Opinion
No. 79-314.
April 9, 1980. Rehearing Denied May 13, 1980.
Appeal from the Circuit Court, Hillsborough County, O.D. Howell, Jr., J.
David A. Maney of Gordon Maney, Tampa, for appellant and cross-appellee.
Arnold Levine and Stevan T. Northcutt of Levine, Freedman, Hirsch Levinson, Tampa, for appellee and cross-appellant.
This is an appeal by the husband and a cross-appeal by the wife from a final judgment of dissolution of marriage. The husband complains that the trial judge erred in awarding the wife the sum of $1,000 per month permanent periodic alimony plus an automobile and the husband's interest in the marital home as lump sum alimony. The wife contends that the trial judge erred in finding that the husband had a special equity in Pasco County property held in the names of the parties as tenants by the entireties and directing the wife to convey all of her interest in that property to her husband.

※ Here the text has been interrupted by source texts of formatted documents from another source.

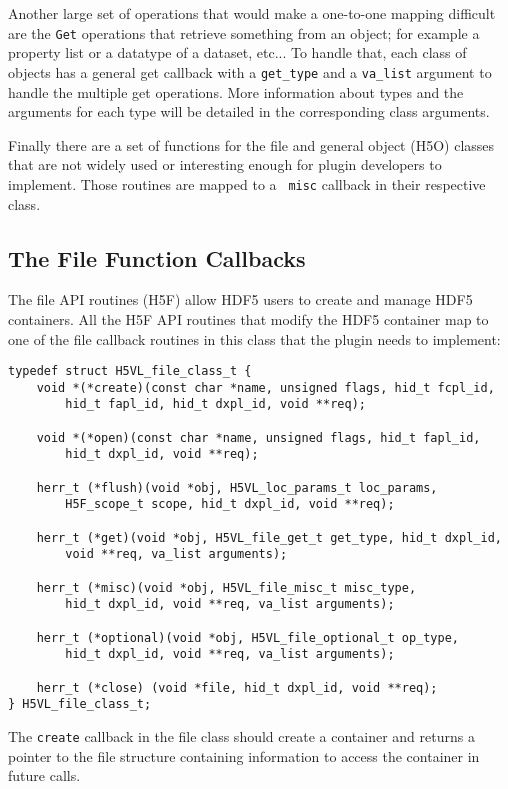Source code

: Another large set of operations that would make a one-to-one mapping
difficult are the {\tt Get} operations that retrieve something from an
object; for example a property list or a datatype of a dataset,
etc... To handle that, each class of objects has a general get
callback with a {\tt get\_type} and a {\tt va\_list} argument to handle
the multiple get operations. More information about types and the
arguments for each type will be detailed in the corresponding class
arguments.

Finally there are a set of functions for the file and general object
(H5O) classes that are not widely used or interesting enough for
plugin developers to implement. Those routines are mapped to a {\tt
  misc} callback in their respective class.

\subsection{The File Function Callbacks}
The file API routines (H5F) allow HDF5 users to create and manage HDF5
containers. All the H5F API routines that modify the HDF5 container
map to one of the file callback routines in this class that the plugin
needs to implement:

\begin{lstlisting}
typedef struct H5VL_file_class_t {
    void *(*create)(const char *name, unsigned flags, hid_t fcpl_id,
        hid_t fapl_id, hid_t dxpl_id, void **req);

    void *(*open)(const char *name, unsigned flags, hid_t fapl_id, 
        hid_t dxpl_id, void **req);

    herr_t (*flush)(void *obj, H5VL_loc_params_t loc_params, 
        H5F_scope_t scope, hid_t dxpl_id, void **req);

    herr_t (*get)(void *obj, H5VL_file_get_t get_type, hid_t dxpl_id, 
        void **req, va_list arguments);

    herr_t (*misc)(void *obj, H5VL_file_misc_t misc_type, 
        hid_t dxpl_id, void **req, va_list arguments);

    herr_t (*optional)(void *obj, H5VL_file_optional_t op_type, 
        hid_t dxpl_id, void **req, va_list arguments);

    herr_t (*close) (void *file, hid_t dxpl_id, void **req);
} H5VL_file_class_t;
\end{lstlisting}

The {\tt create} callback in the file class should create a container
and returns a pointer to the file structure containing information to
access the container in future calls.

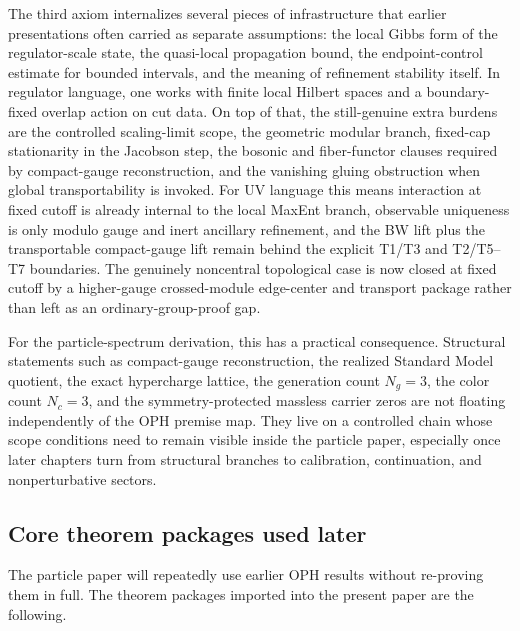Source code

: \documentclass[11pt]{article}
\begin{document}
The third axiom internalizes several pieces of infrastructure that earlier presentations often
carried as separate assumptions: the local Gibbs form of the regulator-scale state, the
quasi-local propagation bound, the endpoint-control estimate for bounded intervals, and the
meaning of refinement stability itself. In regulator language, one works with finite local
Hilbert spaces and a boundary-fixed overlap action on cut data. On top of that, the still-genuine extra burdens are the controlled scaling-limit
scope, the geometric modular branch, fixed-cap stationarity in the Jacobson step, the bosonic
and fiber-functor clauses required by compact-gauge reconstruction, and the vanishing gluing
obstruction when global transportability is invoked.
For UV language this means interaction at fixed cutoff is already internal to the local MaxEnt
branch, observable uniqueness is only modulo gauge and inert ancillary refinement, and the BW
lift plus the transportable compact-gauge lift remain behind the explicit T1/T3 and
T2/T5--T7 boundaries. The genuinely noncentral topological case is now closed at fixed cutoff
by a higher-gauge crossed-module edge-center and transport package rather than left as an
ordinary-group-proof gap.

For the particle-spectrum derivation, this has a practical consequence. Structural statements such
as compact-gauge reconstruction, the realized Standard Model quotient, the exact hypercharge
lattice, the generation count \(N_g=3\), the color count \(N_c=3\), and the symmetry-protected
massless carrier zeros are not floating independently of the OPH premise map. They live on a
controlled chain whose scope conditions need to remain visible inside the particle paper,
especially once later chapters turn from structural branches to calibration, continuation, and
nonperturbative sectors.

\subsection{Core theorem packages used later}

The particle paper will repeatedly use earlier OPH results without re-proving them in full. The
theorem packages imported into the present paper are the following.
\end{document}
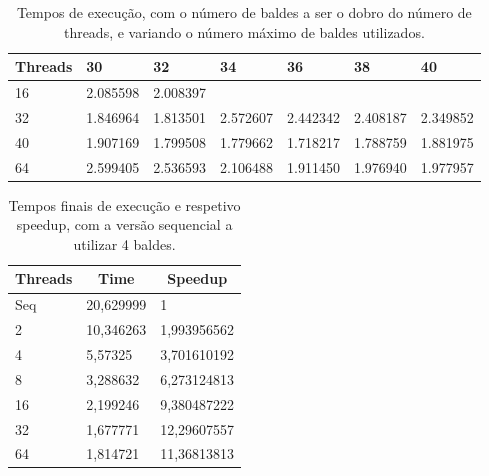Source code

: \documentclass[a4paper]{report}
\begin{document}
\begin{table}[h]
    \centering
    \begin{tabular}{|l|l|l|l|l|l|l|}
        \hline
        Threads & 30       & 32       & 34       & 36       & 38       & 40       \\ \hline
        16      & 2.085598 & 2.008397 &          &          &          &          \\ \hline
        32      & 1.846964 & 1.813501 & 2.572607 & 2.442342 & 2.408187 & 2.349852 \\ \hline
        40      & 1.907169 & 1.799508 & 1.779662 & 1.718217 & 1.788759 & 1.881975 \\ \hline
        64      & 2.599405 & 2.536593 & 2.106488 & 1.911450 & 1.976940 & 1.977957 \\ \hline
    \end{tabular}
    \caption{\label{tab:cutoff}Tempos de execução, com o número de baldes a ser o
    dobro do número de threads, e variando o número máximo de baldes
    utilizados.}
\end{table}

\begin{table}[h]
    \centering
    \begin{tabular}{|l|l|l|}
        \hline
        \multicolumn{1}{|c|}{Threads} & \multicolumn{1}{c|}{Time} & \multicolumn{1}{c|}{Speedup} \\ \hline
        Seq                           & 20,629999                 & 1                            \\ \hline
        2                             & 10,346263                 & 1,993956562                  \\ \hline
        4                             & 5,57325                   & 3,701610192                  \\ \hline
        8                             & 3,288632                  & 6,273124813                  \\ \hline
        16                            & 2,199246                  & 9,380487222                  \\ \hline
        32                            & 1,677771                  & 12,29607557                  \\ \hline
        64                            & 1,814721                  & 11,36813813                  \\ \hline
    \end{tabular}
    \caption{\label{tab:final}Tempos finais de execução e respetivo speedup, com a
    versão sequencial a utilizar 4 baldes.}
\end{table}
\end{document}
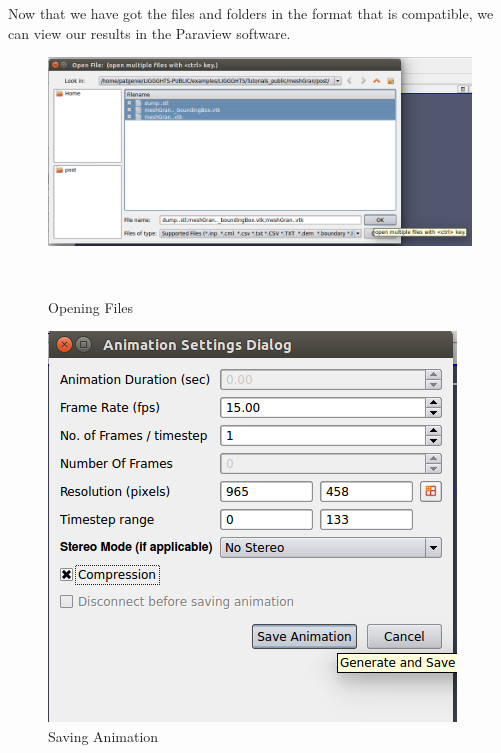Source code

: \documentclass{tufte-book} %
\begin{document}
Now that we have got the files and folders in the format that is compatible, we can view our results in the Paraview software.
\begin{figure}
  \includegraphics[width=\linewidth]{graphics/Screenshot/P2.png}
  \caption{Opening Files}
  \\\vspace{\baselineskip}
\end{figure}
\begin{figure}
  \includegraphics[width=\linewidth]{graphics/Screenshot/P5.png}
  
  \caption{Saving Animation}
  \label{fig:P5}
\end{figure}
\\\vspace{\baselineskip}
\end{document}
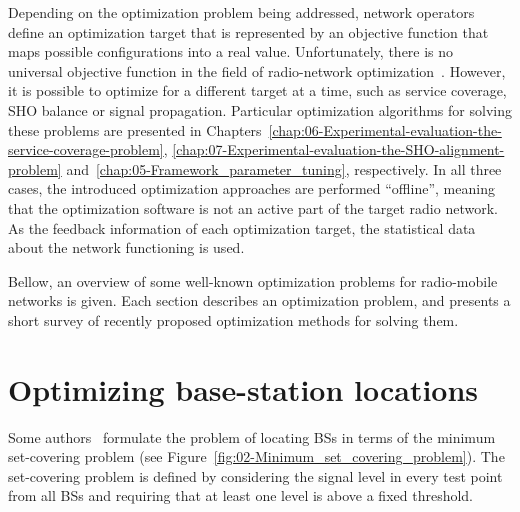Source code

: Depending on the optimization problem being addressed, network operators
define an optimization target that is represented by an objective
function that maps possible configurations into a real value. Unfortunately,
there is no universal objective function in the field of radio-network
optimization~\cite{Nawrocki-Understanding_UMTS_radio_network_modelling_and_optimisation:2006}.
However, it is possible to optimize for a different target at a time,
such as service coverage, SHO balance or signal propagation. Particular
optimization algorithms for solving these problems are presented in
Chapters~\ref{chap:06-Experimental-evaluation-the-service-coverage-problem},
\ref{chap:07-Experimental-evaluation-the-SHO-alignment-problem} and~\ref{chap:05-Framework_parameter_tuning},
respectively. In all three cases, the introduced optimization approaches
are performed ``offline'', meaning that the optimization software
is not an active part of the target radio network. As the feedback
information of each optimization target, the statistical data about
the network functioning is used.

\bigskip{}


Bellow, an overview of some well-known optimization problems for radio-mobile
networks is given. Each section describes an optimization problem,
and presents a short survey of recently proposed optimization methods
for solving them.


\section{Optimizing base-station locations}

Some authors~\cite{minimum.set.covering.problem:1997,minimum.set.covering.problem:2000}
formulate the problem of locating BSs in terms of the minimum set-covering
problem (see Figure~\ref{fig:02-Minimum_set_covering_problem}).
The set-covering problem is defined by considering the signal level
in every test point from all BSs and requiring that at least one level
is above a fixed threshold.

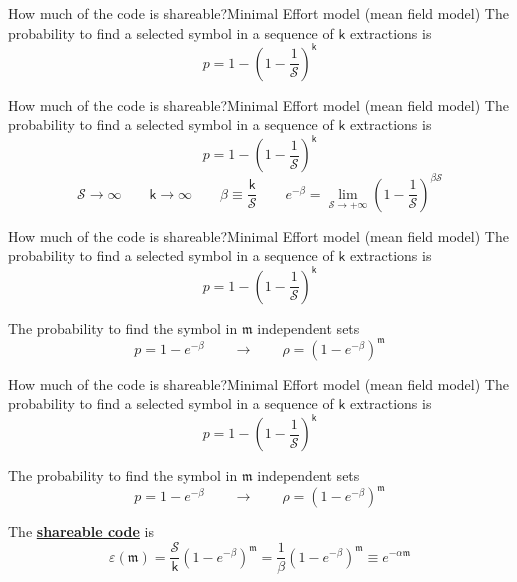\documentclass[11pt,svgnames]{beamer}
\renewcommand{\kappa}{\mathsf k}
\newcommand{\Esse}{\mathcal S}
\newcommand{\emme}{\mathfrak m}
\begin{document}
\begin{frame}[t,noframenumbering]{How much of the code is shareable?}{Minimal Effort model (mean field model)}
The probability to find a selected symbol in a sequence of $\kappa$ extractions is
\[ p = 1 - \left ( 1 -\frac{1}{\Esse} \right )^\kappa \]
\end{frame}
\begin{frame}[t,noframenumbering]{How much of the code is shareable?}{Minimal Effort model (mean field model)}
The probability to find a selected symbol in a sequence of $\kappa$ extractions is
\[ p = 1 - \left ( 1 -\frac{1}{\Esse} \right )^\kappa \]
\vspace{1.5cm}
\small
\[\Esse \to \infty \qquad \kappa \to \infty \qquad \beta \equiv \frac{\kappa}{\Esse} \qquad e^{-\beta}= \lim_{\Esse \to +\infty} \left( 1 - \frac{1}{\Esse} \right)^{\beta \Esse}\]
\normalsize
\end{frame}
\begin{frame}[t,noframenumbering]{How much of the code is shareable?}{Minimal Effort model (mean field model)}
The probability to find a selected symbol in a sequence of $\kappa$ extractions is
\[ p = 1 - \left ( 1 -\frac{1}{\Esse} \right )^\kappa \]

The probability to find the symbol in $\emme$ independent sets
\[ p = 1 - e^{-\beta} \qquad \to \qquad \rho = \left(1 - e^{-\beta}\right)^{\emme}\]
\end{frame}
\begin{frame}[t,noframenumbering]{How much of the code is shareable?}{Minimal Effort model (mean field model)}
The probability to find a selected symbol in a sequence of $\kappa$ extractions is
\[ p = 1 - \left ( 1 -\frac{1}{\Esse} \right )^\kappa \]

The probability to find the symbol in $\emme$ independent sets
\[ p = 1 - e^{-\beta} \qquad \to \qquad \rho = \left(1 - e^{-\beta}\right)^{\emme}\]

\vspace{0.5cm}
\Large The \underline{\textbf{shareable code}} is \normalsize
\[ \varepsilon (\emme) = \frac{\Esse}{\kappa} \left(1 - e^{-\beta}\right)^{\emme} = \frac{1}{\beta} \left(1 - e^{-\beta}\right)^{\emme} \equiv e^{-\alpha \emme}\]

\end{frame}
\end{document}
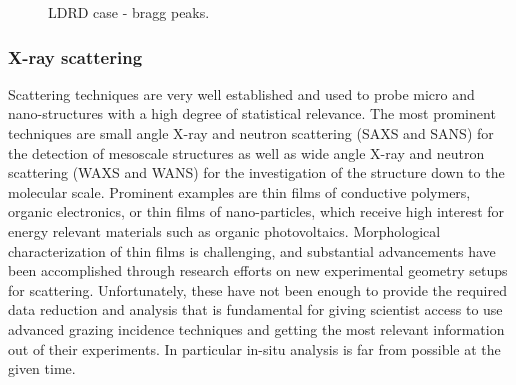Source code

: \begin{figure}[!t]
\centering
{}
\hfil
{}
\caption{LDRD case - bragg peaks.}
\label{fig:ldrd}
\end{figure}



\subsubsection{X-ray scattering}\label{subsec:gisaxs} %
Scattering techniques are very well established and used to probe micro and nano-structures with a high degree of statistical relevance. The most prominent techniques are small angle X-ray and neutron scattering (SAXS and SANS) for the detection of mesoscale structures as well as wide angle X-ray and neutron scattering (WAXS and WANS) for the investigation of the structure down to the molecular scale. Prominent examples are thin films of conductive polymers, organic electronics, or thin films of nano-particles, which receive high interest for energy relevant materials such as organic photovoltaics. Morphological characterization of thin films is challenging, and substantial advancements have been accomplished through research efforts on new experimental geometry setups for scattering. Unfortunately, these have not been enough to provide the required data reduction and analysis that is fundamental for giving scientist access to use advanced grazing incidence techniques and getting the most relevant information out of their experiments. In particular in-situ analysis is far from possible at the given time.

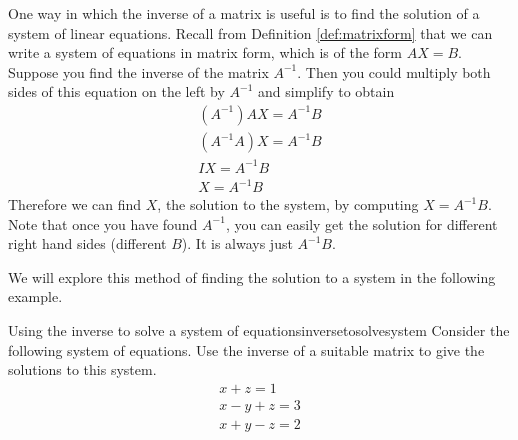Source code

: One way in which the inverse of a matrix is useful is to find the solution of a system of linear equations.
Recall from Definition \ref{def:matrixform} that we can write a system of equations in matrix form, 
which is of the form $AX=B$. Suppose you find the
inverse of the matrix $A^{-1}$. Then you could multiply both sides of this
equation on the left by $A^{-1}$ and simplify to obtain
\begin{equation*}
\begin{array}{c}
\left( A^{-1} \right) AX =A^{-1}B \\
\left(A^{-1}A\right) X = A^{-1}B \\
IX = A^{-1}B \\
X = A^{-1}B
\end{array}
\end{equation*}
Therefore we can find $X$, the solution to the system, by computing $X=A^{-1}B$. 
Note that once you
have found $A^{-1}$, you can easily get the solution for different right
hand sides (different $B$). It is always just $A^{-1}B$. 
 
We will explore this method of finding the solution to a system in the following example. 

\begin{example}{Using the inverse to solve a system of equations}{inversetosolvesystem}
 Consider the following system of
equations. Use the inverse of a suitable matrix to give the solutions to
this system.
\begin{equation*}
\begin{array}{c}
x+z=1 \\
x-y+z=3 \\
x+y-z=2
\end{array}
\end{equation*}
\end{example}


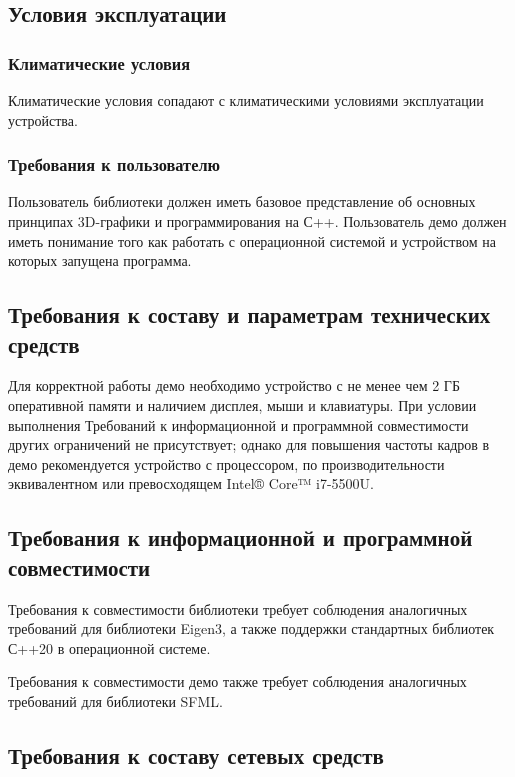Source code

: \documentclass{../TechDoc}
\begin{document}
    \subsection{Условия эксплуатации}
    
    \subsubsection{Климатические условия}
    
    Климатические условия сопадают с климатическими условиями эксплуатации устройства.

    \subsubsection{Требования к пользователю}
    
    Пользователь библиотеки должен иметь базовое представление об основных принципах 3D-графики и программирования на С++.
    Пользователь демо должен иметь понимание того как работать с операционной системой и устройством на которых запущена программа.

    \subsection{Требования к составу и параметрам технических средств}
    
    Для корректной работы демо необходимо устройство с не менее чем 2 ГБ оперативной памяти и наличием дисплея, мыши и клавиатуры.
    При условии выполнения Требований к информационной и программной совместимости других ограничений не присутствует; однако для повышения частоты кадров в демо рекомендуется устройство с процессором, по производительности эквивалентном или превосходящем Intel® Core™ i7-5500U.
    
    \subsection{Требования к информационной и программной совместимости}
    
    Требования к совместимости библиотеки требует соблюдения аналогичных требований для библиотеки Eigen3, а также поддержки стандартных библиотек С++20 в операционной системе.
    
    Требования к совместимости демо также требует соблюдения аналогичных требований для библиотеки SFML.
    
    \subsection{Требования к составу сетевых средств}
    
\end{document}
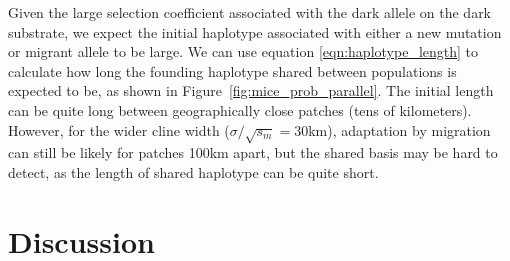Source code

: \documentclass{article}
\newcommand{\gc}[1]{{\it\color{green}(#1)} }
\begin{document}
Given the large selection coefficient associated with the dark allele
on the dark substrate, we expect the initial haplotype associated with
either a new mutation or migrant allele to be large. 
We can use equation \eqref{eqn:haplotype_length} to calculate how long the founding
haplotype shared between populations is expected to be,
as shown in Figure~\ref{fig:mice_prob_parallel}. 
The initial length can be quite long between geographically close patches (tens of kilometers). 
However, for the wider cline width ($\sigma/\sqrt{s_m} = 30$km), 
adaptation by migration can still be likely for patches 100km apart, 
but the shared basis may be hard to detect, as the length of shared haplotype can be quite short. 



\section*{Discussion} 
\label{ss:discussion}
\end{document}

After oral argument in this case, our supreme court rendered its landmark decision on the subject of alimony in Canakaris v. Canakaris, 382 So.2d 1197 (Fla. 1980). In Canakaris, the court discussed at length the appropriate criteria for the award of different types of alimony which, together with child support and the related elements of "special equity" and "exclusive possession of property," are remedies available to a trial judge to accomplish the purpose of apportioning assets acquired by the parties and providing necessary support. In a companion case the court discussed what spousal contributions establish a "special equity" and what are the criteria for exclusive possession awards. Duncan v. Duncan, 379 So.2d 949 (Fla. 1980). The supreme court reminded us in Canakaris that the remedies selected by a trial judge to resolve the problem of apportioning assets and providing necessary support are part of one overall scheme, and should be reviewed by appellate courts as a whole, rather than independently.
We have the option of assessing the awards of alimony in the present posture of this case according to the Canakaris standards even though the trial judge did not have the benefit of Canakaris in reaching his decision. Were we to apply Canakaris at this point in the case, we might affirm on the ground that no abuse of discretion on the part of the trial judge has been demonstrated. We might also affirm that part of the final judgment directing the wife to convey to the husband her interest in the Pasco County property. We disagree with the trial judge's conclusion that the husband established a special equity in that property; a special equity in property held as tenants by the entireties will not arise when the property is acquired from funds generated by a working spouse while the other spouse performed normal household and child rearing responsibilities. Duncan v. Duncan, supra. Nevertheless, we believe the trial judge could correctly have declared a constructive trust of the wife's interest in favor of the husband. Williams v. Grogan, 100 So.2d 407 (Fla. 1958).
The facts of this case, however, persuade us that the trial judge should be given an opportunity to reconsider the alimony awards to the wife in the light of the supreme court's decision in Canakaris. The record indicates that during the eleven-year marriage of the parties, the husband acquired assets (including the Pasco County property) several times greater in value than the wife's assets (including the marital home). Canakaris holds that in the achievement of equity between the parties, it is within the discretion of the trial judge to use a lump sum alimony award to accomplish an equitable distribution of marital property. Before Canakaris, it was not clear to trial judges whether that remedy was available, and the trial judge may not have considered its use in this case.
In order to give the trial judge that opportunity, we reverse and remand with instructions to conduct a further hearing on the question of what alimony awards are appropriate in this case under the principles enunciated in Canakaris v. Canakaris. The trial judge may receive additional evidence bearing on that question.
REVERSED AND REMANDED for further proceedings consistent with this opinion.
HOBSON, Acting C.J., and RYDER, J., concur.